### PROBLEM DESCRIPTION
Return each line, exactly as given, from the one containing "This generates .npy files in data/processed/." through the end of the entries below, and skip the rest.

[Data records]
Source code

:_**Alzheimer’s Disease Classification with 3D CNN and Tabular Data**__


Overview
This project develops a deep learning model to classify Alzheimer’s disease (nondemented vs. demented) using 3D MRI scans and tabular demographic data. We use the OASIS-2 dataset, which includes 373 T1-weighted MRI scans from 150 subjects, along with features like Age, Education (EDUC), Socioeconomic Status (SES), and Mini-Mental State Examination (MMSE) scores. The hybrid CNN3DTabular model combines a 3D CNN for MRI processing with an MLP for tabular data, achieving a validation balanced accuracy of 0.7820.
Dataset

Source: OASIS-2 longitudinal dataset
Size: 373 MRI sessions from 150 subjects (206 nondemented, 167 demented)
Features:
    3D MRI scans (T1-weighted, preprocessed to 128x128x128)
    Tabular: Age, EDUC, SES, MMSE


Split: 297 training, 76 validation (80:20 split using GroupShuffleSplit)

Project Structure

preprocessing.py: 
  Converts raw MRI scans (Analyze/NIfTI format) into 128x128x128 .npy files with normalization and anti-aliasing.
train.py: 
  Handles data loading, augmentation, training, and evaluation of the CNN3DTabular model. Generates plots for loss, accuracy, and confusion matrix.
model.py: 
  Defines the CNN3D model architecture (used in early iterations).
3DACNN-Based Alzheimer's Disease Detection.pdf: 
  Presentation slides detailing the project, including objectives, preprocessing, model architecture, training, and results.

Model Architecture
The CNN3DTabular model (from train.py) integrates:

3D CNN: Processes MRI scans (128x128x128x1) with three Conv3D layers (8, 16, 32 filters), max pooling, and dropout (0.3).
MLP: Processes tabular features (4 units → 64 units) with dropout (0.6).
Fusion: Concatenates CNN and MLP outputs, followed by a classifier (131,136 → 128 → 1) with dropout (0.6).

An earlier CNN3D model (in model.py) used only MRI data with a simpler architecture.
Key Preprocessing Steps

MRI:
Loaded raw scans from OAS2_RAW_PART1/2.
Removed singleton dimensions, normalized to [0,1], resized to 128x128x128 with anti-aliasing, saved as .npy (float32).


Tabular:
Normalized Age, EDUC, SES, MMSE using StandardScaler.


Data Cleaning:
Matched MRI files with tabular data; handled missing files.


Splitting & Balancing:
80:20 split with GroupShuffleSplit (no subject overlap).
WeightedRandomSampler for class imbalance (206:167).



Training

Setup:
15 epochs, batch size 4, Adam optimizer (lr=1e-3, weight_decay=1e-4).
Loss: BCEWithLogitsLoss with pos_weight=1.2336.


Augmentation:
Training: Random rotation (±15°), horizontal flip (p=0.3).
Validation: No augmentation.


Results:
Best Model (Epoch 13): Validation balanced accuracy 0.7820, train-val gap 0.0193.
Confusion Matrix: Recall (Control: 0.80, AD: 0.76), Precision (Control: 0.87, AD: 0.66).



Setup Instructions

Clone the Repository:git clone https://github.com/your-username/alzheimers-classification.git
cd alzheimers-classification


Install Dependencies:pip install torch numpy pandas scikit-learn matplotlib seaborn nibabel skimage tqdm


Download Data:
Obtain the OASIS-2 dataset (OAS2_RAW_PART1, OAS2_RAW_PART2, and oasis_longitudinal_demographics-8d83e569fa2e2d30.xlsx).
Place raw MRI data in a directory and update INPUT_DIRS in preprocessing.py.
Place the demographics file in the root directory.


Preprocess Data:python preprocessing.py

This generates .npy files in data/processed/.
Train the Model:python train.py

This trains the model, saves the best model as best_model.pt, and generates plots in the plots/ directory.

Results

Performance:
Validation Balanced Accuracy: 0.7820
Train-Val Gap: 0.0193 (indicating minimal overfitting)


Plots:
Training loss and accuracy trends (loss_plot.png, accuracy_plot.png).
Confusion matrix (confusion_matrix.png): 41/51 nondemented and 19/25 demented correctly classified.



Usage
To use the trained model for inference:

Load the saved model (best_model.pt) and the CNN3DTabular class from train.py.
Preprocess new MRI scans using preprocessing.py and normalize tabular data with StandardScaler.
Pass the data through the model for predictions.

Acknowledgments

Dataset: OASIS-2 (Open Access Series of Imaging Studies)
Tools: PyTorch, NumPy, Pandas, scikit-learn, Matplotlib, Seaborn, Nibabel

### WRITTEN SOLUTION
This generates .npy files in data/processed/.
Train the Model:python train.py

This trains the model, saves the best model as best_model.pt, and generates plots in the plots/ directory.

Results

Performance:
Validation Balanced Accuracy: 0.7820
Train-Val Gap: 0.0193 (indicating minimal overfitting)


Plots:
Training loss and accuracy trends (loss_plot.png, accuracy_plot.png).
Confusion matrix (confusion_matrix.png): 41/51 nondemented and 19/25 demented correctly classified.



Usage
To use the trained model for inference:

Load the saved model (best_model.pt) and the CNN3DTabular class from train.py.
Preprocess new MRI scans using preprocessing.py and normalize tabular data with StandardScaler.
Pass the data through the model for predictions.

Acknowledgments

Dataset: OASIS-2 (Open Access Series of Imaging Studies)
Tools: PyTorch, NumPy, Pandas, scikit-learn, Matplotlib, Seaborn, Nibabel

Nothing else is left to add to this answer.